The 1993 legislation was passed in Congress after adding an NRA-backed amendment. The 1994 legislation was passed despite opposition from the NRA.
During the DNC, it was claimed that Joe Biden had beaten the National Rifle Association (NRA) twice. He previously made a similar claim in a TV ad. Two legislations highlight Biden's history concerning gun violence. As a senator in 1993, Biden helped pass the federal background checks law, called the Brady background check bill, that still stands today. The year after, in 1994, Biden helped write the crime bill, which included a 10-year assault weapons ban.
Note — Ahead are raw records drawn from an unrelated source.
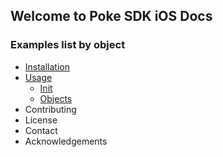 ## Welcome to Poke SDK iOS Docs

### Examples list by object

- [Installation](#installation)
- [Usage](#usage)
  - [Init](#init)
  - [Objects](#objects)
- Contributing
- License
- Contact
- Acknowledgements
When lawmakers were hashing out the Brady Law's details before 1993, in 1991, the NRA supported an 'instant background check' system as an alternative to a proposed seven-day waiting period when Congress was considering the Brady Handgun Violence Prevention Act. At the time, the bill's advocates saw the NRA's proposal as an attempt to weaken or kill the Brady bill, because the technology for instant checks didn't exist then. On their website, NRA wrote that they opposed the original Brady bill because it was nothing but a waiting period with a mandate to the States to conduct background checks only on handgun buyers. The NRA floated the idea of and supported an instant background check by the FBI on all firearm buyers. The Brady Bill passed in Congress, despite NRA's opposition. However, Politico noted that to get the Brady Bill passed, backers had to work with an NRA-backed bipartisan amendment that weakened the bill's background check system. This means that Biden didn't exactly beat the NRA on that one but compromised with it. In 1999, NRA released an analysis of the Brady Handgun Violence Prevention Act, which they claim did not live up to its name. They said the law did not prevent handgun violence.
Further, the 1994 crime bill, which included a 10-year ban on assault rifles, was vehemently opposed by the NRA. They lobbied against the bill, and Rep. Richard Durbin claimed that NRA lobbyists who were determined to save their jobs, threatened members of Congress that a vote for the weapons ban would endanger their political lives. The New York Times reported that the National Rifle Association promised to punish lawmakers who backed the ban. Representative Jack Brooks, the pro-gun Texas Democrat who was chairman of the Judiciary Committee, led the effort to defeat the ban but was ultimately unsuccessful. Politico notes that the NRA's fingerprints were not on the 1994 assault weapons ban, leading to a victory for Biden over the NRA.